Lines that include the word "will" should be copied from the listing that follows.

*** Opening of Material for this exercise ***

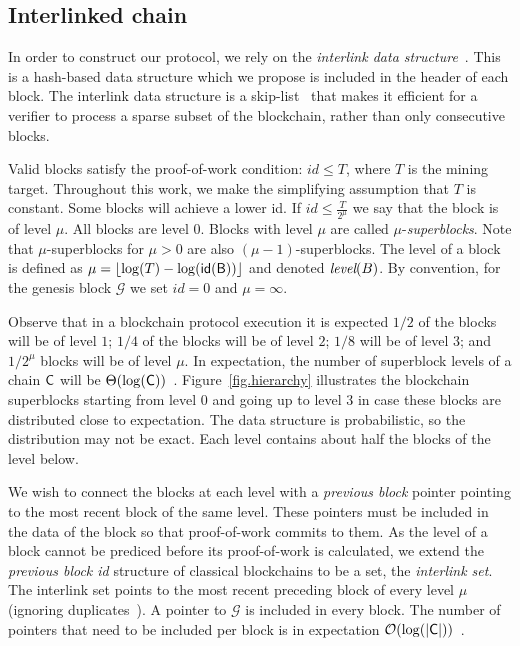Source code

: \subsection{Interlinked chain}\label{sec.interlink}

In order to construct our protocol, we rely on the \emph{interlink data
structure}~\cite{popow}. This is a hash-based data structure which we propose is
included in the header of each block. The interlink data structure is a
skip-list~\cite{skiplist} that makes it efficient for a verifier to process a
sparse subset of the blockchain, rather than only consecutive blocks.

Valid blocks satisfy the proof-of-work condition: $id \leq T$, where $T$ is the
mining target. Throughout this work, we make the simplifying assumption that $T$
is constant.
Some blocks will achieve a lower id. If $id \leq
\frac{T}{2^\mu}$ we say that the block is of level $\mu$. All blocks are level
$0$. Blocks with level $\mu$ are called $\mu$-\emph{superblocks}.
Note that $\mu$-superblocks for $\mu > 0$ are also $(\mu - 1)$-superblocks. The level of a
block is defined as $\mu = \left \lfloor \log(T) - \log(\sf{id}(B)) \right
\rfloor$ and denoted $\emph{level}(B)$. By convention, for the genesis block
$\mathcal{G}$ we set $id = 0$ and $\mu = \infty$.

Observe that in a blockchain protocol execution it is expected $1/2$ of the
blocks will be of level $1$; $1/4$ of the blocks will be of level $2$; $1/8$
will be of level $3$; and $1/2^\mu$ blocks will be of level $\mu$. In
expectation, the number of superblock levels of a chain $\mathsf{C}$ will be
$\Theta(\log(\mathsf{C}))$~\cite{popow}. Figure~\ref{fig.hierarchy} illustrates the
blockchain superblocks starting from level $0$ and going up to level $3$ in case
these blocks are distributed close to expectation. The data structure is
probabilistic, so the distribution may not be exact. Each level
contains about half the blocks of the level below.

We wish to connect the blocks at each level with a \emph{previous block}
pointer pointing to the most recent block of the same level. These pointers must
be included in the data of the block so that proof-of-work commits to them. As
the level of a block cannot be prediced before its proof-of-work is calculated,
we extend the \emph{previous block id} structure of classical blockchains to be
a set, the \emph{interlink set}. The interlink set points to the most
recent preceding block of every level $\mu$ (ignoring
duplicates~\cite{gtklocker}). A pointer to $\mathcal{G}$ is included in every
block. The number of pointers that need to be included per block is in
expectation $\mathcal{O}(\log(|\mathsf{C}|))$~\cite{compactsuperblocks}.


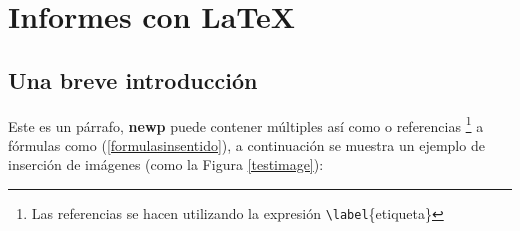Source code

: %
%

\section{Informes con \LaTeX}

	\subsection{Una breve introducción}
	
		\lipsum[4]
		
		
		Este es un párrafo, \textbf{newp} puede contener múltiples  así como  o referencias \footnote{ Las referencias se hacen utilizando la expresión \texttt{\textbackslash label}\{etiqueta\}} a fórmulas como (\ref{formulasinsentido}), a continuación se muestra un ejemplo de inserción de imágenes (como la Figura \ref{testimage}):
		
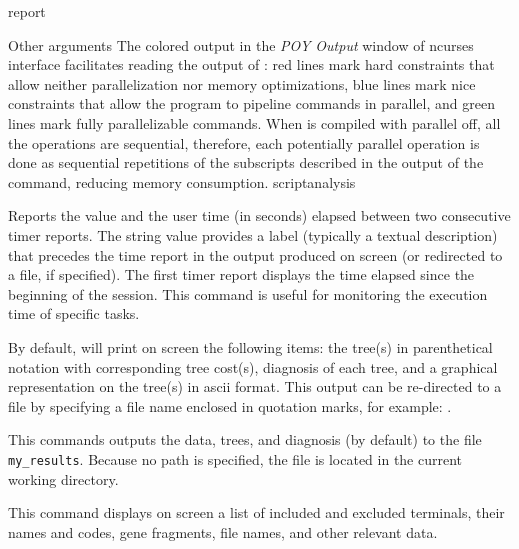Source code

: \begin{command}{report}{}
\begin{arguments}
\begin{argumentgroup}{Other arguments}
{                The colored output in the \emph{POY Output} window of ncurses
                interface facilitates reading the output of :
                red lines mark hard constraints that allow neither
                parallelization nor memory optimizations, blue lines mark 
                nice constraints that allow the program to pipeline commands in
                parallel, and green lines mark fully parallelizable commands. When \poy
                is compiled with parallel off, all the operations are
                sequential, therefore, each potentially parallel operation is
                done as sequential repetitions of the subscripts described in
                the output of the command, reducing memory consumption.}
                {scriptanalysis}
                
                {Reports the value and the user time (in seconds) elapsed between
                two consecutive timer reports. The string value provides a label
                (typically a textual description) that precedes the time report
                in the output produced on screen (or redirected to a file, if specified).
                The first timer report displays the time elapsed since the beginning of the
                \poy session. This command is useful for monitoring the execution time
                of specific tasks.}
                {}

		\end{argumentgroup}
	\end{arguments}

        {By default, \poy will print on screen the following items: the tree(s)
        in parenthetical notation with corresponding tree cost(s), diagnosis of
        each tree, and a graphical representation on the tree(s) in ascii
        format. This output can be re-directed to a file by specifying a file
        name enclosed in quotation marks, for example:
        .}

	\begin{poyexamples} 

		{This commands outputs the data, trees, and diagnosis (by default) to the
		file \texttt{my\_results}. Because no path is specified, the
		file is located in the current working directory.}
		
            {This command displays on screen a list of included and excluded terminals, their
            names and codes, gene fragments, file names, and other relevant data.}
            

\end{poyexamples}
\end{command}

*** Close of Material for this exercise ***

# Completed task
Some blocks will achieve a lower id. If $id \leq
blocks will be of level $1$; $1/4$ of the blocks will be of level $2$; $1/8$
will be of level $3$; and $1/2^\mu$ blocks will be of level $\mu$. In
expectation, the number of superblock levels of a chain $\mathsf{C}$ will be
        {By default, \poy will print on screen the following items: the tree(s)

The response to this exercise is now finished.